* **What to produce**:
Please set down, exactly, the line with "Sanket Shinde (40233057)\\[1.2em]" and all lines that follow it through the end of the records below.
-- Opening Marker --
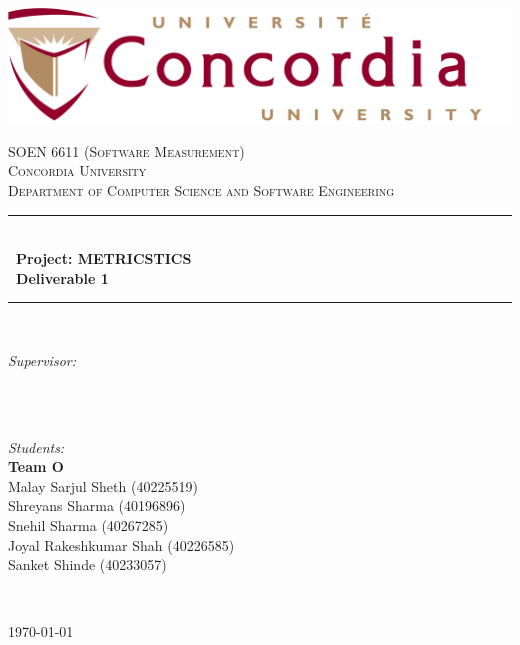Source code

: \begin{titlepage}

\newcommand{\HRule}{\rule{\linewidth}{0.5mm}}


\includegraphics[width=14cm]{images/uni_logo.png}\\[2cm] 

\center 

\textsc{\LARGE SOEN 6611 (Software Measurement)}\\[0.5cm] 
\textsc{\large Concordia University}\\[0.1cm] 
\textsc{\large Department of Computer Science and Software Engineering}\\[1.5cm] 


\makeatletter
\HRule \\[0.4cm]
{ \huge \bfseries \ Project: METRICSTICS}\\[0.4cm]
{ \huge \bfseries \ Deliverable 1}\\[0.4cm]
\HRule \\[1.5cm]


\begin{minipage}{0.5\textwidth}
\begin{flushleft} \large
\emph{Supervisor:}\\
\@author\\
\end{flushleft}
\end{minipage}
~
\begin{minipage}{0.4\textwidth}
\emph{Students:} \\[1.2em]
\textbf{Team O}\cite{git-location}\\
Malay Sarjul Sheth (40225519)\\
Shreyans Sharma (40196896)\\
Snehil Sharma (40267285)\\ 
Joyal Rakeshkumar Shah (40226585)\\ 
Sanket Shinde (40233057)\\[1.2em]


\end{minipage}\\[3cm]
\makeatother

{\large \today}\\[0.5cm] 
\vfill

\end{titlepage}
-- Closing Marker --
* **Exercise output**:
Sanket Shinde (40233057)\\[1.2em]


\end{minipage}\\[3cm]
\makeatother

{\large \today}\\[0.5cm] 
\vfill

\end{titlepage}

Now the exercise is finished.